(Data to examine Opens)

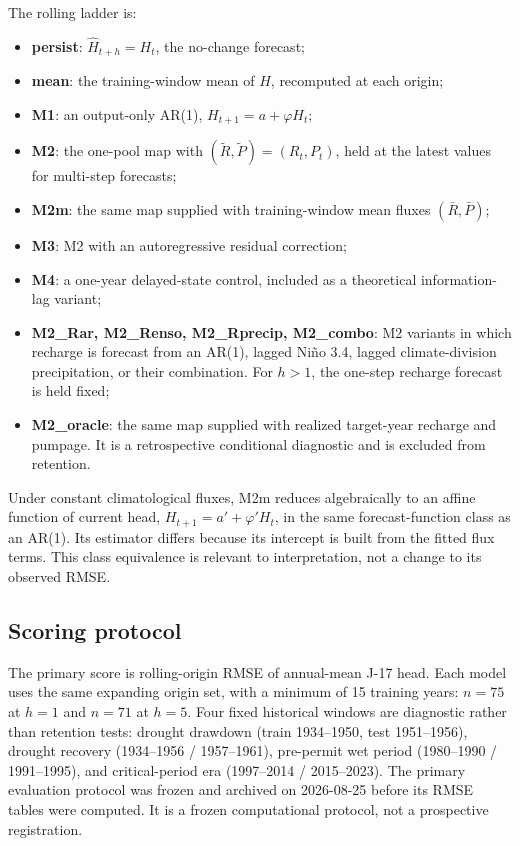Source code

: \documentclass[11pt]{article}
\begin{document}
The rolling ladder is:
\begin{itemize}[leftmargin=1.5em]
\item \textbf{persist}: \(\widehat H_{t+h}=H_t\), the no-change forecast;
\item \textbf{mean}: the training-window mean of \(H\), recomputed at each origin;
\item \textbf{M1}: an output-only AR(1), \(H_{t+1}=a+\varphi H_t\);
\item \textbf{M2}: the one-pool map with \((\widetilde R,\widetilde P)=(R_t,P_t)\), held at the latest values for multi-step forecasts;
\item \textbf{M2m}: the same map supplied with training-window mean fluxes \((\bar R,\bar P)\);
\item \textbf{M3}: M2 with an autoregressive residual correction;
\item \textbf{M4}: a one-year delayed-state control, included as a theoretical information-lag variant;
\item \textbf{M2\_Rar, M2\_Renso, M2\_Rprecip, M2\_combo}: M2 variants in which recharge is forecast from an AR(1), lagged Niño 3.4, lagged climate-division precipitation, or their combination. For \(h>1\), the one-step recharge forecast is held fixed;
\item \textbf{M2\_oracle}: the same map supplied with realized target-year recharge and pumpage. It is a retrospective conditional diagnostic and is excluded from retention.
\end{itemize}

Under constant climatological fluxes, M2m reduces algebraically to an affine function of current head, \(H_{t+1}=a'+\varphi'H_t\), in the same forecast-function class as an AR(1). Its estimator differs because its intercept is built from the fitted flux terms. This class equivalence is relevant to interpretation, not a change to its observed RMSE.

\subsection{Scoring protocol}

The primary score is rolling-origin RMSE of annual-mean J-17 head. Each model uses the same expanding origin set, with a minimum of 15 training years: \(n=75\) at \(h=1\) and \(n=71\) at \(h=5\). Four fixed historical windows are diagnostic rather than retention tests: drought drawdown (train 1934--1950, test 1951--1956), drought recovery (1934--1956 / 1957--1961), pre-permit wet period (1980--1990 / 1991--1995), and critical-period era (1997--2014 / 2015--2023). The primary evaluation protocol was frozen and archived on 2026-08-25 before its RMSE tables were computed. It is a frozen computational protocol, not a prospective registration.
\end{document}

(Data to examine Closes)
(Data to examine Opens)

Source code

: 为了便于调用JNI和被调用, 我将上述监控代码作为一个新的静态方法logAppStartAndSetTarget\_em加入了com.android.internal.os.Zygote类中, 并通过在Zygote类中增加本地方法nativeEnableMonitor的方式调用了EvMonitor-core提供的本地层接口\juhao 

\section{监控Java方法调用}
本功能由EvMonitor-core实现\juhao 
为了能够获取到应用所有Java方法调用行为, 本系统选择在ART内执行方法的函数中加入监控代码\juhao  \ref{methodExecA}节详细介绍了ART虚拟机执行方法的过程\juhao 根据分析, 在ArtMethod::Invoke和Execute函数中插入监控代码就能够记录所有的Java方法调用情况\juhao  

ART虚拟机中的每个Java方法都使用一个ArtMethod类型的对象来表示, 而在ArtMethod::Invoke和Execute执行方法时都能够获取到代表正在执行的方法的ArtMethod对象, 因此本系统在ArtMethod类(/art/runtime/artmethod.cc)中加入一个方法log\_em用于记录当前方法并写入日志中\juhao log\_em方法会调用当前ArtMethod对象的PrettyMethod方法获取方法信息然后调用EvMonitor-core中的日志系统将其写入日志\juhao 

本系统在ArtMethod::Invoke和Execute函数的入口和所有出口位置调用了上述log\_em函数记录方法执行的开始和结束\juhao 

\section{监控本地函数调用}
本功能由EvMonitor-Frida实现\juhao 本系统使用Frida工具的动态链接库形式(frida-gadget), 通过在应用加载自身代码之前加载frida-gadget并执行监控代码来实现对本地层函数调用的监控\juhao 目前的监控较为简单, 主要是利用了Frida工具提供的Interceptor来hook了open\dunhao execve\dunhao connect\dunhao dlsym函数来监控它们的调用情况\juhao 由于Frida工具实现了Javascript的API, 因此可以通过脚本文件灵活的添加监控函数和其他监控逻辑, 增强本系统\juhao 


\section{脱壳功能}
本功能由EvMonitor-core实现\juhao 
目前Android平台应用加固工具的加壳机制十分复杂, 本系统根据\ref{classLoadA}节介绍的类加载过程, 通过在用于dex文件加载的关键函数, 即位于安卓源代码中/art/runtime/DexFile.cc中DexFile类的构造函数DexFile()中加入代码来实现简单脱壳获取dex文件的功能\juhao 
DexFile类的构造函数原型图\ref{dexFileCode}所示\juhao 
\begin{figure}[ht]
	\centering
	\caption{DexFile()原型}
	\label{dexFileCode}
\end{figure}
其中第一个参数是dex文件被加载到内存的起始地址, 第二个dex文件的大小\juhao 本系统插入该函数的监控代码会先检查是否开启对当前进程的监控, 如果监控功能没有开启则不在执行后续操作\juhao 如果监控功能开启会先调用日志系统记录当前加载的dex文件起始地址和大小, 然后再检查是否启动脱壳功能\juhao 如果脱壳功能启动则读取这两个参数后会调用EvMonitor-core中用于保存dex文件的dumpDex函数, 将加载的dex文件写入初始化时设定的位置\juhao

(Data to examine Closes)
(Data to examine Opens)

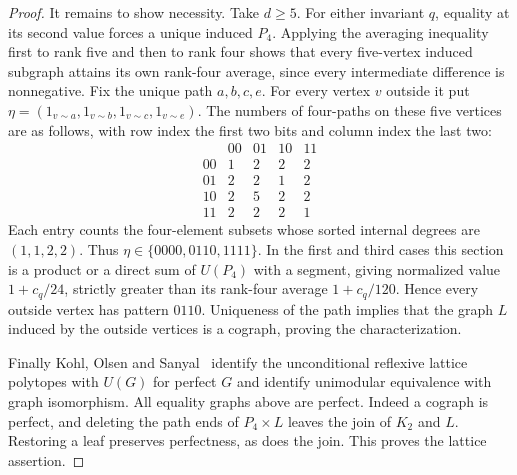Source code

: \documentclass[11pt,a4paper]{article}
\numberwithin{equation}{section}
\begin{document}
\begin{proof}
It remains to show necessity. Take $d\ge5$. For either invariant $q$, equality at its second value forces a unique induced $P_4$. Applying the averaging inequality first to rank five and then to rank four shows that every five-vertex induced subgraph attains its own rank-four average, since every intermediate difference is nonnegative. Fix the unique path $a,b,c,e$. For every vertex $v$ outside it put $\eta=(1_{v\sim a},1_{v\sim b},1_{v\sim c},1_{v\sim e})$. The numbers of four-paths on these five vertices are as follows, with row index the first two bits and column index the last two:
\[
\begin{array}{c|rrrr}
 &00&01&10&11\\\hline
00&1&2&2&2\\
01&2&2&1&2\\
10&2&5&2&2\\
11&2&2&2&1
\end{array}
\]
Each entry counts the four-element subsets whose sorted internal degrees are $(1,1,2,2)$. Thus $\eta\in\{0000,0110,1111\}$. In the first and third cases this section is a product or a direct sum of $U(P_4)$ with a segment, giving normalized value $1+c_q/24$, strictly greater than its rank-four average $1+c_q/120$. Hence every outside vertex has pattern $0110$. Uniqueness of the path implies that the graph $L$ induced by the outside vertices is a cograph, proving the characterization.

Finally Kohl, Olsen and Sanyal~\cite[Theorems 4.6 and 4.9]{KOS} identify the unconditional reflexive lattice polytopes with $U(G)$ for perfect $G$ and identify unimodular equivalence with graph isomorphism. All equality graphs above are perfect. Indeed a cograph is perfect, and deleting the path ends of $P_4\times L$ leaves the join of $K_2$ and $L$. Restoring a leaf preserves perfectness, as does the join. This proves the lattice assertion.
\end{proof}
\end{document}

(Data to examine Closes)

Within the records, filter for lines that contain the word "fluxes" and show each one.

■ Result for this task ■
\item \textbf{M2m}: the same map supplied with training-window mean fluxes \((\bar R,\bar P)\);
Under constant climatological fluxes, M2m reduces algebraically to an affine function of current head, \(H_{t+1}=a'+\varphi'H_t\), in the same forecast-function class as an AR(1). Its estimator differs because its intercept is built from the fitted flux terms. This class equivalence is relevant to interpretation, not a change to its observed RMSE.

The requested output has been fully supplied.